Au milieu des turbulences économiques mondiales, l’un des géants pétroliers les plus fragilisés ces dernières années connaît un redressement spectaculaire. Le conflit iranien et les perturbations chez les producteurs régionaux ont créé un environnement paradoxalement favorable pour BP, permettant au groupe britannique d’enregistrer des performances financières remarquables avec une hausse significative de ses bénéfices.
BP a connu son quatrième changement de direction en seulement six ans début avril, avec l’arrivée de Meg O’Neill qui succède à Murray Auchincloss, démissionnaire prévu pour décembre 2025. Dans un contexte international tendu, marqué par le conflit en Iran et le blocage stratégique du détroit d’Ormuz, le mastodonte britannique lance ce nouveau mandat sous d’excellents auspices. En effet, ce mardi 28 avril, la publication des résultats du premier trimestre révèle une santé financière éclatante. En pleine instabilité géopolitique, BP affiche une performance exceptionnelle.
BP voit ses profits s’envoler et dépasse les prévisions, TotalEnergies progresse de 51 %
Après cinq années difficiles et une chute vertigineuse de 86 % de ses bénéfices en 2025, le premier trimestre 2026 constitue une véritable renaissance pour BP. Le bénéfice net du groupe a plus que doublé, atteignant 3,28 milliards d’euros contre seulement 1,38 milliard l’année précédente à la même période. Ces résultats ont largement surpassé les anticipations des experts financiers qui tablaient sur 2,67 milliards d’euros. Conséquence immédiate : l’action du groupe a bondi de plus de 3 % durant la journée boursière. Le bénéfice sous-jacent, excluant les éléments exceptionnels, s’est établi à 2,73 milliards d’euros, une progression impressionnante par rapport aux 1,18 milliard enregistrés un an plus tôt.

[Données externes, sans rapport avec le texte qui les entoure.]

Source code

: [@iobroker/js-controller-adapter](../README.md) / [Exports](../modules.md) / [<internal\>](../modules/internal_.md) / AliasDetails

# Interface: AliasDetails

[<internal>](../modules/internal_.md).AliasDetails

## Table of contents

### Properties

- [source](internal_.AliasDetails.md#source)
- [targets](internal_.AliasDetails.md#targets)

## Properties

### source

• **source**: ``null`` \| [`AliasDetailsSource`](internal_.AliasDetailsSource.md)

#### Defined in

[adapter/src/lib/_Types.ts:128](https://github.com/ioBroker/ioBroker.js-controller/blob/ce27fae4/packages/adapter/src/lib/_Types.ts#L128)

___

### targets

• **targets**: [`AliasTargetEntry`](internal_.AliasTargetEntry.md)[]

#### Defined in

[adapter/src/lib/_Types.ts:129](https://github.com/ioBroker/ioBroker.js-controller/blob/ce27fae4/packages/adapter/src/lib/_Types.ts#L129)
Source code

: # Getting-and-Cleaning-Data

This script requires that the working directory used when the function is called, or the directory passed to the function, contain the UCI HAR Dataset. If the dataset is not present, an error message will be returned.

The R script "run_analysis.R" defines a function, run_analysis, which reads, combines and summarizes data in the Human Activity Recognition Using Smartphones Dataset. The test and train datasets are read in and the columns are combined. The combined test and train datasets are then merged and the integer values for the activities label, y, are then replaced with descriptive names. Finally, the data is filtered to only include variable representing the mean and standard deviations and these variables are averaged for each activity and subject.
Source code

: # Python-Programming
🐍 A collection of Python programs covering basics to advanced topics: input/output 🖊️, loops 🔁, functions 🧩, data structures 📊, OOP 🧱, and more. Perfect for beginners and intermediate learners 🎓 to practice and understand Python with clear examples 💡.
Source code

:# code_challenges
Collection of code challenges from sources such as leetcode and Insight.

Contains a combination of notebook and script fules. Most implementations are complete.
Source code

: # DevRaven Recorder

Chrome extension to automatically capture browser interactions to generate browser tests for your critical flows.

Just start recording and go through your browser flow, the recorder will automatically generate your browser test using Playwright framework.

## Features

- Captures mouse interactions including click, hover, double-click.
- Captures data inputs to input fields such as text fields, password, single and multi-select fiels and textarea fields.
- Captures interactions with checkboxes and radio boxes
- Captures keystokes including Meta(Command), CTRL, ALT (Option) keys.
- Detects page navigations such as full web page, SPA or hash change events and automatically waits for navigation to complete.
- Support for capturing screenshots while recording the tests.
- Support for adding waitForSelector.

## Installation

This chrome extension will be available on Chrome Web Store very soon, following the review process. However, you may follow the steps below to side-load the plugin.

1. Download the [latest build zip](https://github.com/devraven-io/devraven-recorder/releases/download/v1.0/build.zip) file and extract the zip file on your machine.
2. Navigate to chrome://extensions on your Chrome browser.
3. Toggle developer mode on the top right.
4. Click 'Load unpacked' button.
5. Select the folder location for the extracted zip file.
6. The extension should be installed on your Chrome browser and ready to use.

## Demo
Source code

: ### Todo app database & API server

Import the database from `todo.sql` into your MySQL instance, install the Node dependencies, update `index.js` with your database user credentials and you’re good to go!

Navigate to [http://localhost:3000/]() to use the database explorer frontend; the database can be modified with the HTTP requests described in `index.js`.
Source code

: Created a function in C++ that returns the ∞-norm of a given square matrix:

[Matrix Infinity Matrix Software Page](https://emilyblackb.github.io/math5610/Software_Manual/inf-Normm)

BP n’est pas le seul acteur du secteur à transformer cette période chaotique en opportunité lucrative. En France, TotalEnergies vient de dévoiler ses résultats trimestriels le mercredi 29 avril, affichant une hausse de 51 % de son bénéfice qui atteint 5,8 milliards de dollars. Le résultat net ajusté s’élève à 5,4 milliards de dollars. L’entreprise française a généré un résultat opérationnel de 6,3 milliards de dollars, en progression de 31 %.

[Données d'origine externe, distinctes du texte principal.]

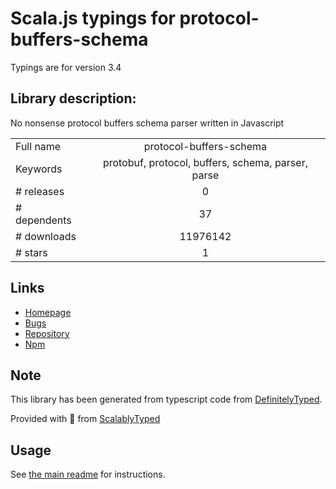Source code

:
# Scala.js typings for protocol-buffers-schema

Typings are for version 3.4

## Library description:
No nonsense protocol buffers schema parser written in Javascript

|                    |                 |
| ------------------ | :-------------: |
| Full name          | protocol-buffers-schema |
| Keywords           | protobuf, protocol, buffers, schema, parser, parse |
| # releases         | 0 |
| # dependents       | 37 |
| # downloads        | 11976142 |
| # stars            | 1 |

## Links
- [Homepage](https://github.com/mafintosh/protocol-buffers-schema)
- [Bugs](https://github.com/mafintosh/protocol-buffers-schema/issues)
- [Repository](https://github.com/mafintosh/protocol-buffers-schema)
- [Npm](https://www.npmjs.com/package/protocol-buffers-schema)
    


## Note
This library has been generated from typescript code from [DefinitelyTyped](https://definitelytyped.org).

Provided with :purple_heart: from [ScalablyTyped](https://github.com/oyvindberg/ScalablyTyped)

## Usage
See [the main readme](../../readme.md) for instructions.


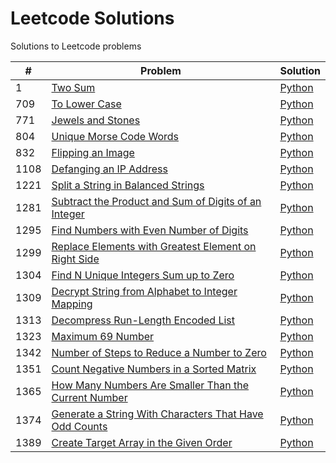 # Leetcode Solutions  
Solutions to Leetcode problems  

|#|Problem|Solution|
|-|-------|--------|
|1|[Two Sum](https://leetcode.com/problems/two-sum/)|[Python](https://github.com/limeunhee/leetcode_solutions/blob/master/1.py)|
|709|[To Lower Case](https://leetcode.com/problems/to-lower-case/)|[Python](https://github.com/limeunhee/leetcode_solutions/blob/master/709.py)|
|771|[Jewels and Stones](https://leetcode.com/problems/jewels-and-stones/)|[Python](https://github.com/limeunhee/leetcode_solutions/blob/master/771.py)|
|804|[Unique Morse Code Words](https://leetcode.com/problems/unique-morse-code-words/)|[Python](./804.py)|
|832|[Flipping an Image](https://leetcode.com/problems/flipping-an-image/)|[Python](./832.py)|
|1108|[Defanging an IP Address](https://leetcode.com/problems/defanging-an-ip-address/)|[Python](https://github.com/limeunhee/leetcode_solutions/blob/master/1108.py)|
|1221|[Split a String in Balanced Strings](https://leetcode.com/problems/split-a-string-in-balanced-strings/)|[Python](https://github.com/limeunhee/leetcode_solutions/blob/master/1221.py)|
|1281|[Subtract the Product and Sum of Digits of an Integer](https://leetcode.com/problems/subtract-the-product-and-sum-of-digits-of-an-integer/)|[Python](https://github.com/limeunhee/leetcode_solutions/blob/master/1281.py)|
|1295|[Find Numbers with Even Number of Digits](https://leetcode.com/problems/find-numbers-with-even-number-of-digits/)|[Python](https://github.com/limeunhee/leetcode_solutions/tree/master)|
|1299|[Replace Elements with Greatest Element on Right Side](https://leetcode.com/problems/replace-elements-with-greatest-element-on-right-side/)|[Python](https://github.com/limeunhee/leetcode_solutions/blob/master/1299.py)|
|1304|[Find N Unique Integers Sum up to Zero](https://leetcode.com/problems/find-n-unique-integers-sum-up-to-zero/)|[Python](./1304.py)|
|1309|[Decrypt String from Alphabet to Integer Mapping](https://leetcode.com/problems/decrypt-string-from-alphabet-to-integer-mapping/)|[Python](./1309.py)|
|1313|[Decompress Run-Length Encoded List](https://leetcode.com/problems/decompress-run-length-encoded-list/)|[Python](https://github.com/limeunhee/leetcode_solutions/blob/master/1313.py)|
|1323|[Maximum 69 Number](https://leetcode.com/problems/maximum-69-number/)|[Python](./1323.py)|
|1342|[Number of Steps to Reduce a Number to Zero](https://leetcode.com/problems/number-of-steps-to-reduce-a-number-to-zero/)|[Python](./1342.py)|
|1351|[Count Negative Numbers in a Sorted Matrix](https://leetcode.com/problems/count-negative-numbers-in-a-sorted-matrix/)|[Python](./1351.py)|
|1365|[How Many Numbers Are Smaller Than the Current Number](https://leetcode.com/problems/how-many-numbers-are-smaller-than-the-current-number/)|[Python](https://github.com/limeunhee/leetcode_solutions/blob/master/1365.py)|
|1374|[Generate a String With Characters That Have Odd Counts](https://leetcode.com/problems/generate-a-string-with-characters-that-have-odd-counts/)|[Python](./1374.py)|
|1389|[Create Target Array in the Given Order](https://leetcode.com/problems/create-target-array-in-the-given-order/)|[Python](https://github.com/limeunhee/leetcode_solutions/blob/master/1389.py)|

Pour expliquer cette manne financière exceptionnelle en pleine crise pétrolière, il faut analyser le contraste entre les cours déprimés du pétrole en 2025 et la situation actuelle. L’an dernier, BP souffrait d’une rentabilité limitée en raison des prix bas et de ses investissements dans les énergies renouvelables qui n’ont pas généré les rendements escomptés. Moins exposée que ses concurrents au Moyen-Orient, BP a pu éviter les contraintes de production liées aux tensions régionales. Mais l’élément déterminant de ce succès réside dans son activité de négoce pétrolier, le trading constituant le principal moteur de cette performance.

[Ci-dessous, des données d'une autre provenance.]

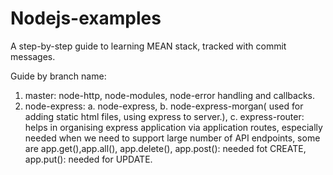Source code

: # Nodejs-examples
A step-by-step guide to learning MEAN stack, tracked with commit messages.

Guide by branch name:

1. master: node-http, node-modules, node-error handling and callbacks.
2. node-express: 
               a. node-express,
               b. node-express-morgan( used for adding static html files, using express to server.),
               c. express-router: helps in organising express application via application routes, especially needed when we need to support large number of API endpoints, some are app.get(),app.all(), app.delete(), app.post(): needed fot CREATE, app.put(): needed for UPDATE.


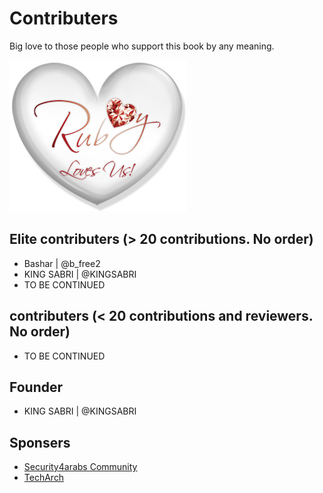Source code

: # Contributers

Big love to those people who support this book by any meaning.

![](../images/other/Ruby_Loves_Us.jpg)

## Elite contributers (> 20 contributions. No order)
* Bashar | @b_free2
* KING SABRI | @KINGSABRI
* TO BE CONTINUED

## contributers (< 20 contributions and reviewers. No order)
* TO BE CONTINUED

## Founder
* KING SABRI | @KINGSABRI


## Sponsers
* [Security4arabs Community](http://www.security4arabs.com/)
* [TechArch](http://techarch.com.sa)
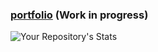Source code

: <!--[![jaeskim's 42 stats](https://badge42.herokuapp.com/api/stats/alemarch?darkmode=true)](https://github.com/JaeSeoKim/badge42)-->
### [portfolio](https://antoinelemarchand.xyz) (Work in progress)
![Your Repository's Stats](https://github-readme-stats.vercel.app/api/top-langs/?username=AntoineLemarchand&theme=blue-green)
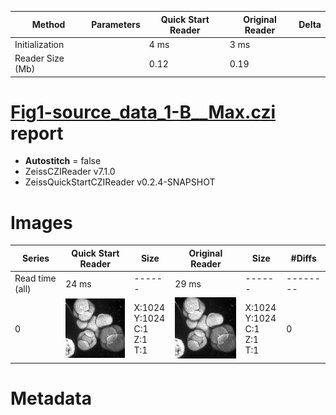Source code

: |  Method            | Parameters       | Quick Start Reader | Original Reader | Delta  |
| -------------------|------------------|--------------------|-----------------|------- |
| Initialization     |                  |4 ms|3 ms|        |
| Reader Size (Mb)     |                  |0.12|0.19|        |
# [Fig1-source_data_1-B__Max.czi](https://zenodo.org/record/5016179/files/Fig1-source_data_1-B__Max.czi) report
 - **Autostitch** = false
 - ZeissCZIReader v7.1.0
 - ZeissQuickStartCZIReader v0.2.4-SNAPSHOT

# Images 

| Series            | Quick Start Reader | Size | Original Reader | Size | #Diffs |
|-------------------|--------------------|------|-----------------|------|--------|
| Read time (all)   |24 ms|------|29 ms|------|--------|
|0|![Fig1-source_data_1-B__Max.quick_true.flat_true.stitch_false.series_0.jpg](Fig1-source_data_1-B__Max/Fig1-source_data_1-B__Max.quick_true.flat_true.stitch_false.series_0.jpg)|X:1024<br>Y:1024<br>C:1<br>Z:1<br>T:1|![Fig1-source_data_1-B__Max.quick_false.flat_true.stitch_false.series_0.jpg](Fig1-source_data_1-B__Max/Fig1-source_data_1-B__Max.quick_false.flat_true.stitch_false.series_0.jpg)|X:1024<br>Y:1024<br>C:1<br>Z:1<br>T:1|0|

# Metadata

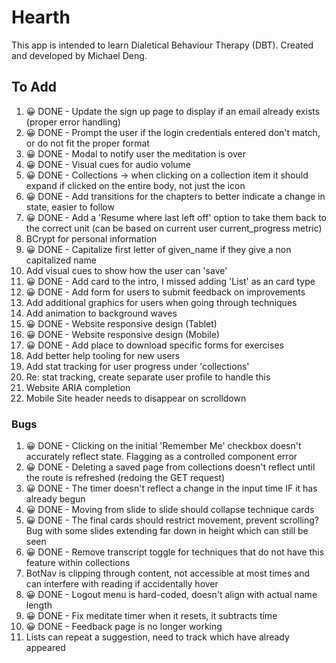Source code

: # Hearth
This app is intended to learn Dialetical Behaviour Therapy (DBT). Created and developed by Michael Deng. 

## To Add
1. 😀 DONE - Update the sign up page to display if an email already exists (proper error handling)
2. 😀 DONE - Prompt the user if the login credentials entered don't match, or do not fit the proper format
3. 😀 DONE - Modal to notify user the meditation is over
4. 😀 DONE - Visual cues for audio volume
5. 😀 DONE - Collections -> when clicking on a collection item it should expand if clicked on the entire body, not just the icon
6. 😀 DONE - Add transitions for the chapters to better indicate a change in state, easier to follow
7. 😀 DONE - Add a 'Resume where last left off' option to take them back to the correct unit (can be based on current user current_progress metric)
8. BCrypt for personal information
9. 😀 DONE - Capitalize first letter of given_name if they give a non capitalized name
10. Add visual cues to show how the user can 'save'
11. 😀 DONE - Add card to the intro, I missed adding 'List' as an card type
12. 😀 DONE - Add form for users to submit feedback on improvements
13. Add additional graphics for users when going through techniques
14. Add animation to background waves
15. 😀 DONE - Website responsive design (Tablet)
16. 😀 DONE - Website responsive design (Mobile)
17. 😀 DONE - Add place to download specific forms for exercises
18. Add better help tooling for new users
19. Add stat tracking for user progress under 'collections'
20. Re: stat tracking, create separate user profile to handle this
21. Website ARIA completion
22. Mobile Site header needs to disappear on scrolldown


### Bugs
1. 😀 DONE - Clicking on the initial 'Remember Me' checkbox doesn't accurately reflect state. Flagging as a controlled component error
2. 😀 DONE - Deleting a saved page from collections doesn't reflect until the route is refreshed (redoing the GET request)
3. 😀 DONE - The timer doesn't reflect a change in the input time IF it has already begun
4. 😀 DONE - Moving from slide to slide should collapse technique cards
5. 😀 DONE - The final cards should restrict movement, prevent scrolling? Bug with some slides extending far down in height which can still be seen
6. 😀 DONE - Remove transcript toggle for techniques that do not have this feature within collections
7. BotNav is clipping through content, not accessible at most times and can interfere with reading if accidentally hover
8. 😀 DONE - Logout menu is hard-coded, doesn't align with actual name length
9. 😀 DONE - Fix meditate timer when it resets, it subtracts time
10. 😀 DONE - Feedback page is no longer working
11. Lists can repeat a suggestion, need to track which have already appeared

<!-- 
  //austin bray
  //margaret (Aundreya's wife)
  //justin hugh //also recommended the bot nav be more accessible
  //james suresh -->


  <!-- to add: 
  'Continue Journey' CTA
  Create new settings/cogwheel option that contains anchor links as well as toggle options -->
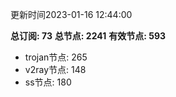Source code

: 更新时间2023-01-16 12:44:00

**总订阅: 73**
**总节点: 2241**
**有效节点: 593**
- trojan节点: 265
- v2ray节点: 148
- ss节点: 180
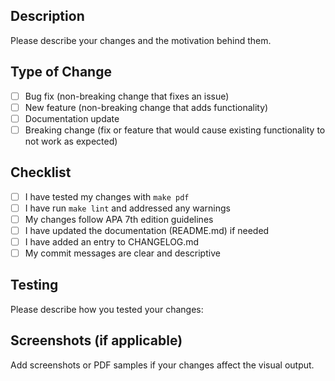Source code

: ## Description

Please describe your changes and the motivation behind them.

## Type of Change

- [ ] Bug fix (non-breaking change that fixes an issue)
- [ ] New feature (non-breaking change that adds functionality)
- [ ] Documentation update
- [ ] Breaking change (fix or feature that would cause existing functionality to not work as expected)

## Checklist

- [ ] I have tested my changes with `make pdf`
- [ ] I have run `make lint` and addressed any warnings
- [ ] My changes follow APA 7th edition guidelines
- [ ] I have updated the documentation (README.md) if needed
- [ ] I have added an entry to CHANGELOG.md
- [ ] My commit messages are clear and descriptive

## Testing

Please describe how you tested your changes:

## Screenshots (if applicable)

Add screenshots or PDF samples if your changes affect the visual output.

Comment BP réalise des profits considérables en pleine crise pétrolière ?
Au lieu de tirer ses bénéfices principalement de l’extraction pétrolière, BP a capitalisé sur les fortes fluctuations des prix (volatilité) en déployant une stratégie de trading sophistiquée. Ses négociants ont acheté et revendu en fonction des variations de cours, exploitant les différentiels de prix, notamment entre produits bruts et raffinés. Les arbitrages entre différentes zones géographiques ont également contribué à cette rentabilité, tout comme l’exploitation des déséquilibres temporaires entre offre et demande. La crise déclenchée par le conflit iranien a créé de nombreuses opportunités spéculatives que BP, depuis sa position londonienne, a su remarquablement exploiter.
Cependant, le tableau n’est pas entièrement rose pour le groupe britannique qui reste pénalisé dans ses divisions gaz, bas carbone et production pétrolière, dont les performances n’ont pas répondu aux attentes des analystes. Par ailleurs, l’endettement net a augmenté, passant à 25,3 milliards de dollars contre un peu plus de 22 milliards fin 2025, conséquence d’une diminution des flux de trésorerie opérationnels qui sont tombés à 2,9 milliards. Cette situation explique pourquoi la hausse initiale de l’action BP s’est progressivement estompée avant la clôture des marchés.
Néanmoins, BP demeure parmi les entreprises les plus performantes du secteur en bourse depuis le début du conflit iranien, avec une valorisation en hausse de 21 %. Son concurrent français TotalEnergies progresse de plus de 16 %, tandis que le leader du secteur, ExxonMobil, enregistre un recul de 1 %.